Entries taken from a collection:
____________

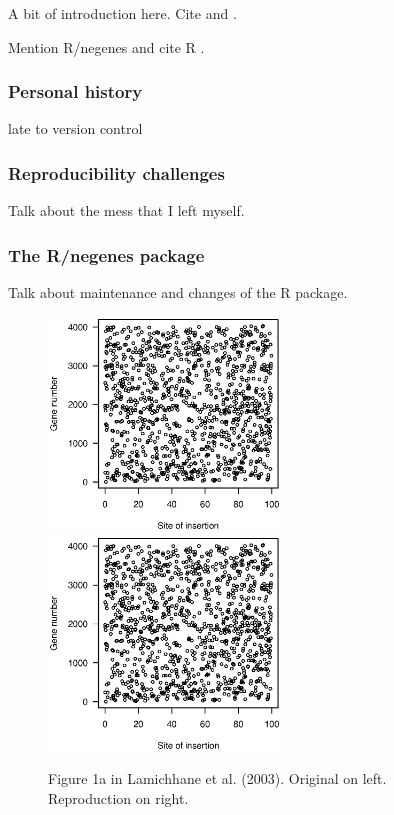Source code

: \begin{quote}
\small
\articleABSTRACT
\end{quote}



A bit of introduction here. Cite \citet{lamichhane2003}
and \citet{blades2002}.

Mention R/negenes \citep{negenes} and cite R \citep{R}.

\subsubsection{Personal history}

late to version control

\subsubsection{Reproducibility challenges}

Talk about the mess that I left myself.

\subsubsection{The R/negenes package}

Talk about maintenance and changes of the R package.


\begin{figure}

\includegraphics[viewport=133 224 464 528, width=0.55\textwidth]{../original/Nov02/R/Figs/fig1.ps}
\hfill
\includegraphics[viewport=133 224 464 528, width=0.55\textwidth]{../reproduction/Figs/fig1.ps}

\caption{Figure 1a in Lamichhane et al. (2003). Original on left. Reproduction on right.}

\end{figure}

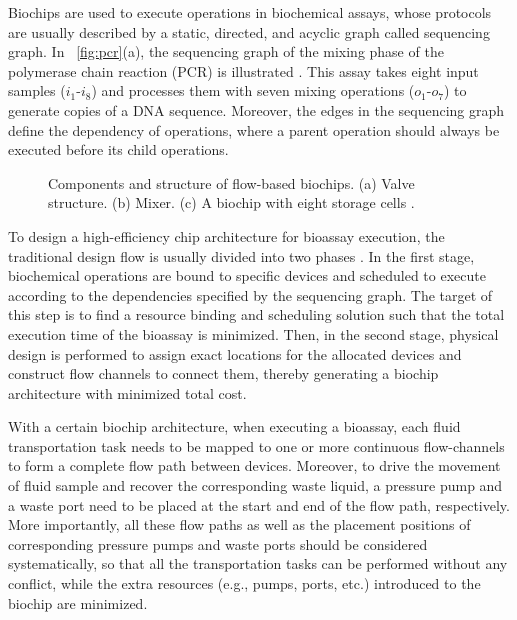 Biochips are used to execute operations in biochemical assays, whose protocols are usually described by a static, directed, and acyclic graph called sequencing graph. In
\figname~\ref{fig:pcr}(a), the sequencing graph of
the mixing phase of the polymerase chain reaction (PCR) is illustrated \cite{zhang2002microelectrofluidic}. This assay takes eight input samples ($i_1$-$i_8$) and processes them with seven mixing operations ($o_1$-$o_7$) to generate copies
of a DNA sequence. Moreover, the edges in the sequencing graph define the dependency of
operations, where a parent operation should always be executed before its child operations.

\begin{figure}[t]
{\figurefontsize
\centering

\caption{Components and structure of flow-based biochips. (a)
Valve structure. (b) Mixer. (c) A biochip with eight storage cells \cite{AminTA09}.}
\label{fig:valve_mixer_storage}
}
\vspace{-0.5cm}
\end{figure}

To design a high-efficiency chip architecture for bioassay execution, the traditional design flow is usually divided into two phases \cite{MinhassPMB12}. In the first stage, biochemical operations are bound to specific devices and scheduled to execute according to the dependencies specified by the sequencing graph. The target of this step is to find a resource binding and scheduling solution such that the total execution time of the bioassay is minimized. Then, in the second stage, physical design is performed to assign exact locations for the allocated devices and construct flow channels to connect them, thereby generating a biochip architecture with minimized total cost.

With a certain biochip architecture, when executing a bioassay, each fluid transportation task needs to be mapped to one or more continuous flow-channels to form a complete flow path between devices. Moreover, to drive the movement of fluid sample and recover the corresponding waste liquid, a pressure pump and a waste port need to be placed at the start and end of the flow path, respectively. More importantly, all these flow paths as well as the placement positions of corresponding pressure pumps and waste ports should be considered systematically, so that all the transportation tasks can be performed without any conflict, while the extra resources (e.g., pumps, ports, etc.) introduced to the biochip are minimized.

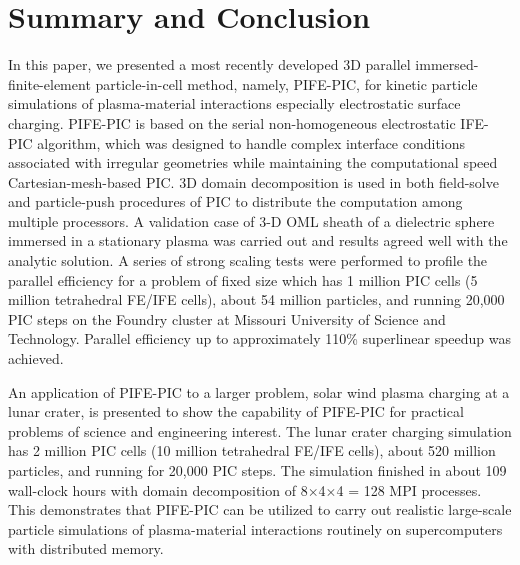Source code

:\documentclass{siamart171218}
\begin{document}
{}
\section{Summary and Conclusion}
\label{sec:conclusion}

In this paper, we presented a most recently developed 3D
parallel immersed-finite-element particle-in-cell method,
namely, PIFE-PIC,
for kinetic particle simulations of plasma-material interactions
especially electrostatic surface charging.
PIFE-PIC is based on the serial non-homogeneous electrostatic IFE-PIC algorithm,
which was designed to handle complex interface conditions
associated with irregular geometries
while maintaining the computational speed Cartesian-mesh-based PIC.
3D domain decomposition is used in both field-solve and particle-push procedures of PIC
to distribute the computation among multiple processors.
A validation case of 3-D OML sheath of a dielectric sphere immersed
in a stationary plasma was carried out
and results agreed well with the analytic solution.
A series of strong scaling tests were performed to profile the parallel efficiency
for a problem of fixed size
which has 1 million PIC cells (5 million tetrahedral FE/IFE cells),
about 54 million particles,
and running 20,000 PIC steps
on the Foundry cluster at Missouri University of Science and Technology.
Parallel efficiency up to approximately 110\% superlinear speedup was achieved.


An application of PIFE-PIC to a larger problem, solar wind plasma charging at a lunar crater,
is presented to show the capability of PIFE-PIC for practical problems
of science and engineering interest.
The lunar crater charging simulation has 2 million PIC cells
(10 million tetrahedral FE/IFE cells),
about 520 million particles,
and running for 20,000 PIC steps.
The simulation finished in about 109 wall-clock hours
with domain decomposition of 8$\times$4$\times$4 = 128 MPI processes.
This demonstrates that PIFE-PIC can be utilized to carry out
realistic large-scale particle simulations of plasma-material interactions
routinely on supercomputers with distributed memory.
\end{document}
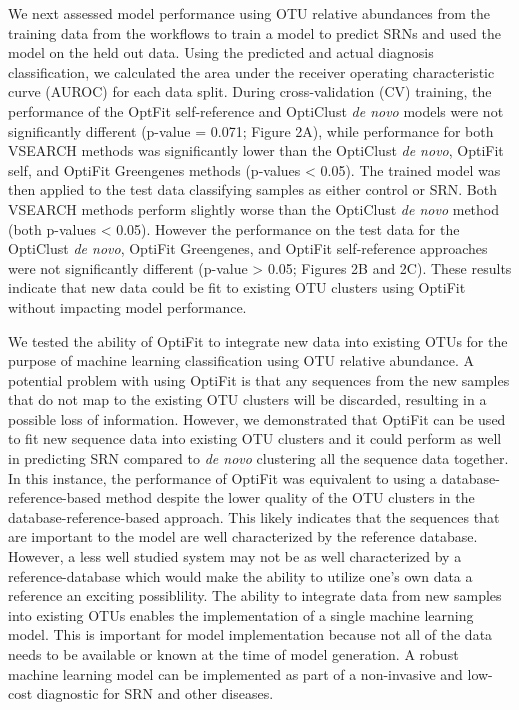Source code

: \documentclass[
]{article}
\begin{document}
We next assessed model performance using OTU relative abundances from
the training data from the workflows to train a model to predict SRNs
and used the model on the held out data. Using the predicted and actual
diagnosis classification, we calculated the area under the receiver
operating characteristic curve (AUROC) for each data split. During
cross-validation (CV) training, the performance of the OptFit
self-reference and OptiClust \emph{de novo} models were not
significantly different (p-value = 0.071; Figure 2A), while performance
for both VSEARCH methods was significantly lower than the OptiClust
\emph{de novo}, OptiFit self, and OptiFit Greengenes methods (p-values
\textless{} 0.05). The trained model was then applied to the test data
classifying samples as either control or SRN. Both VSEARCH methods
perform slightly worse than the OptiClust \emph{de novo} method (both
p-values \textless{} 0.05). However the performance on the test data for
the OptiClust \emph{de novo}, OptiFit Greengenes, and OptiFit
self-reference approaches were not significantly different (p-value
\textgreater{} 0.05; Figures 2B and 2C). These results indicate that new
data could be fit to existing OTU clusters using OptiFit without
impacting model performance.

We tested the ability of OptiFit to integrate new data into existing
OTUs for the purpose of machine learning classification using OTU
relative abundance. A potential problem with using OptiFit is that any
sequences from the new samples that do not map to the existing OTU
clusters will be discarded, resulting in a possible loss of information.
However, we demonstrated that OptiFit can be used to fit new sequence
data into existing OTU clusters and it could perform as well in
predicting SRN compared to \emph{de novo} clustering all the sequence
data together. In this instance, the performance of OptiFit was
equivalent to using a database-reference-based method despite the lower
quality of the OTU clusters in the database-reference-based approach.
This likely indicates that the sequences that are important to the model
are well characterized by the reference database. However, a less well
studied system may not be as well characterized by a reference-database
which would make the ability to utilize one's own data a reference an
exciting possiblility. The ability to integrate data from new samples
into existing OTUs enables the implementation of a single machine
learning model. This is important for model implementation because not
all of the data needs to be available or known at the time of model
generation. A robust machine learning model can be implemented as part
of a non-invasive and low-cost diagnostic for SRN and other diseases.
\end{document}

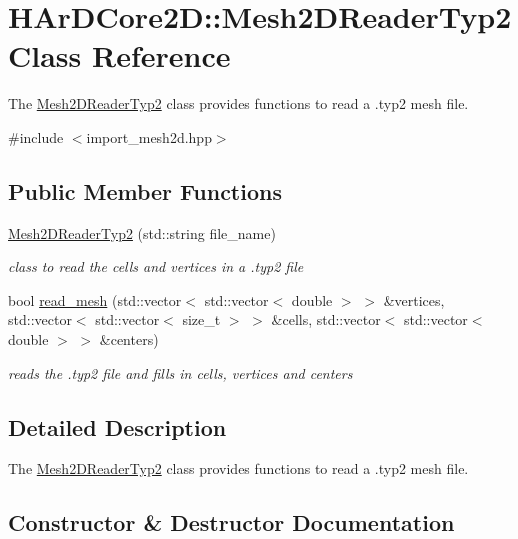 \hypertarget{classHArDCore2D_1_1Mesh2DReaderTyp2}{}\section{H\+Ar\+D\+Core2D\+:\+:Mesh2\+D\+Reader\+Typ2 Class Reference}
\label{classHArDCore2D_1_1Mesh2DReaderTyp2}


The \hyperlink{classHArDCore2D_1_1Mesh2DReaderTyp2}{Mesh2\+D\+Reader\+Typ2} class provides functions to read a .typ2 mesh file.  




{\ttfamily \#include $<$import\+\_\+mesh2d.\+hpp$>$}

\subsection*{Public Member Functions}
\begin{DoxyCompactItemize}
\item 
\hyperlink{classHArDCore2D_1_1Mesh2DReaderTyp2_a7a45023236b7fb6d1d56a21d16c345f3}{Mesh2\+D\+Reader\+Typ2} (std\+::string file\+\_\+name)
\begin{DoxyCompactList}\small\item\em class to read the cells and vertices in a .typ2 file \end{DoxyCompactList}\item 
bool \hyperlink{classHArDCore2D_1_1Mesh2DReaderTyp2_a7ae7c26bf4242e528e1a7c6a0f3dce07}{read\+\_\+mesh} (std\+::vector$<$ std\+::vector$<$ double $>$ $>$ \&vertices, std\+::vector$<$ std\+::vector$<$ size\+\_\+t $>$ $>$ \&cells, std\+::vector$<$ std\+::vector$<$ double $>$ $>$ \&centers)
\begin{DoxyCompactList}\small\item\em reads the .typ2 file and fills in cells, vertices and centers \end{DoxyCompactList}\end{DoxyCompactItemize}


\subsection{Detailed Description}
The \hyperlink{classHArDCore2D_1_1Mesh2DReaderTyp2}{Mesh2\+D\+Reader\+Typ2} class provides functions to read a .typ2 mesh file. 

\subsection{Constructor \& Destructor Documentation}
\mbox{\label{classHArDCore2D_1_1Mesh2DReaderTyp2_a7a45023236b7fb6d1d56a21d16c345f3}} 

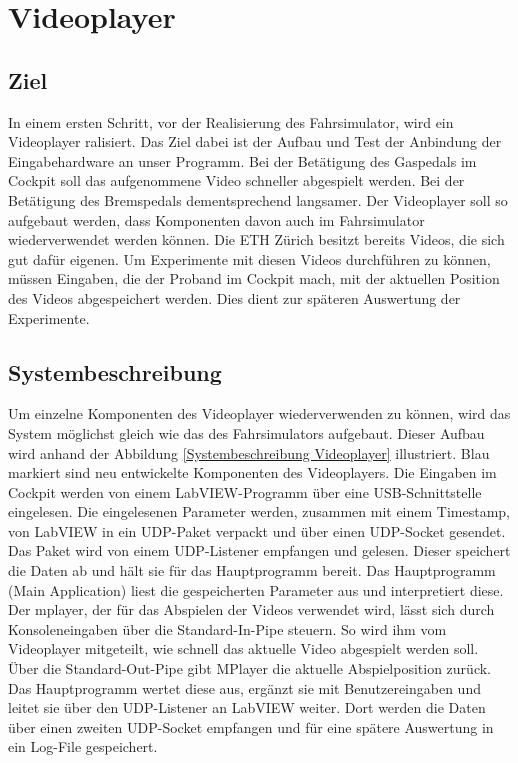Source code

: \section{Videoplayer}
\label{sec:videoplayer}

\subsection{Ziel}
In einem ersten Schritt, vor der Realisierung des Fahrsimulator, wird ein Videoplayer ralisiert. Das Ziel dabei ist der Aufbau und Test der Anbindung der Eingabehardware an unser Programm. Bei der Betätigung des Gaspedals im Cockpit soll das aufgenommene Video schneller abgespielt werden. Bei der Betätigung des Bremspedals dementsprechend langsamer. Der Videoplayer soll so aufgebaut werden, dass Komponenten davon auch im Fahrsimulator wiederverwendet werden können. Die ETH Zürich besitzt bereits Videos, die sich gut dafür eigenen. Um Experimente mit diesen Videos durchführen zu können, müssen Eingaben, die der Proband im Cockpit mach, mit der aktuellen Position des Videos abgespeichert werden. Dies dient zur späteren Auswertung der Experimente.
\\
\subsection{Systembeschreibung}

Um einzelne Komponenten des Videoplayer wiederverwenden zu können, wird das System möglichst gleich wie das des Fahrsimulators aufgebaut. Dieser Aufbau wird anhand der Abbildung \ref{Systembeschreibung Videoplayer} illustriert. Blau markiert sind neu entwickelte Komponenten des Videoplayers. Die Eingaben im Cockpit werden von einem LabVIEW-Programm über eine USB-Schnittstelle eingelesen. Die eingelesenen Parameter werden, zusammen mit einem Timestamp, von LabVIEW in ein UDP-Paket verpackt und über einen UDP-Socket gesendet. Das Paket wird von einem UDP-Listener empfangen und gelesen. Dieser speichert die Daten ab und hält sie für das Hauptprogramm bereit. Das Hauptprogramm (Main Application) liest die gespeicherten Parameter aus und interpretiert diese. Der \gls{mplayer}, der für das Abspielen der Videos verwendet wird, lässt sich durch Konsoleneingaben über die Standard-In-Pipe steuern. So wird ihm vom Videoplayer mitgeteilt, wie schnell das aktuelle Video abgespielt werden soll.  Über die Standard-Out-Pipe gibt MPlayer die aktuelle Abspielposition zurück. Das Hauptprogramm wertet diese aus, ergänzt sie mit Benutzereingaben und leitet sie über den UDP-Listener an LabVIEW weiter. Dort werden die Daten über  einen zweiten UDP-Socket empfangen und für eine spätere Auswertung in ein Log-File gespeichert.
\newpage

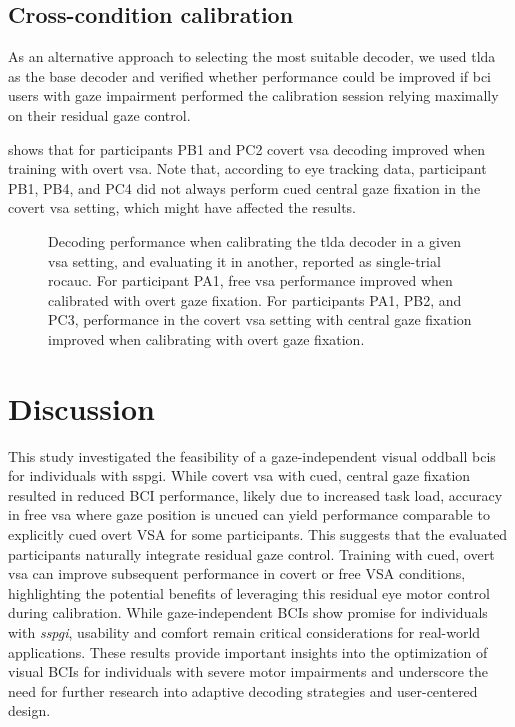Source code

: \documentclass[twocolumn]{article}
\begin{document}
\subsection{Cross-condition calibration}
\label{sec:patients/outcomes/cross}

As an alternative approach to selecting the most suitable decoder, we used
\ac{tlda} as the base decoder and verified whether performance could be improved
if \ac{bci} users with gaze impairment performed the calibration session relying
maximally on their residual gaze control.

 shows that for participants PB1 and PC2 covert \ac{vsa} decoding
improved when training with overt \ac{vsa}.
Note that, according to eye tracking data, participant PB1, PB4, and PC4 did not
always perform cued central gaze fixation in the covert \ac{vsa} setting,
which might have affected the results.
\begin{figure}[t]
  
  \caption[Cross-setting calibration and decoding performance.]{
    Decoding performance when calibrating the \ac{tlda} decoder in a given \ac{vsa}
    setting, and evaluating it in another, reported as
    single-trial \ac{rocauc}.
    For participant PA1, free \ac{vsa} performance improved when
    calibrated with overt gaze fixation.
    For participants PA1, PB2, and PC3, performance in the covert \ac{vsa} setting with central gaze fixation
    improved when calibrating with overt gaze fixation.
  }
  \label{fig:patients/cross}
\end{figure}

\section{Discussion}

This study investigated the feasibility of a gaze-independent visual oddball
\acp{bci} for individuals with \ac{sspgi}.
While covert \ac{vsa} with cued, central gaze fixation resulted in reduced BCI
performance, likely due to increased task load, accuracy in free \ac{vsa} where gaze position is uncued can
yield performance comparable to explicitly cued overt \ac{VSA} for some
participants.
This suggests that the evaluated participants naturally integrate residual gaze control.
Training with cued, overt \ac{vsa} can improve subsequent performance in covert or free VSA conditions,
highlighting the potential benefits of leveraging this residual eye motor control
during calibration.
While gaze-independent BCIs show promise for individuals with \emph{sspgi},
usability and comfort remain critical considerations for real-world applications.
These results provide important insights into the optimization of visual BCIs for individuals with severe motor impairments and underscore the need for further research into adaptive decoding strategies and user-centered design.
\end{document}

____________

THE TASK | Above are the records; from them, give again exactly the lines from the one containing "for kinetic particle" to the one containing "while maintaining the", both lines included, and nothing more.

ANSWER SPACE |
for kinetic particle simulations of plasma-material interactions
especially electrostatic surface charging.
PIFE-PIC is based on the serial non-homogeneous electrostatic IFE-PIC algorithm,
which was designed to handle complex interface conditions
associated with irregular geometries
while maintaining the computational speed Cartesian-mesh-based PIC.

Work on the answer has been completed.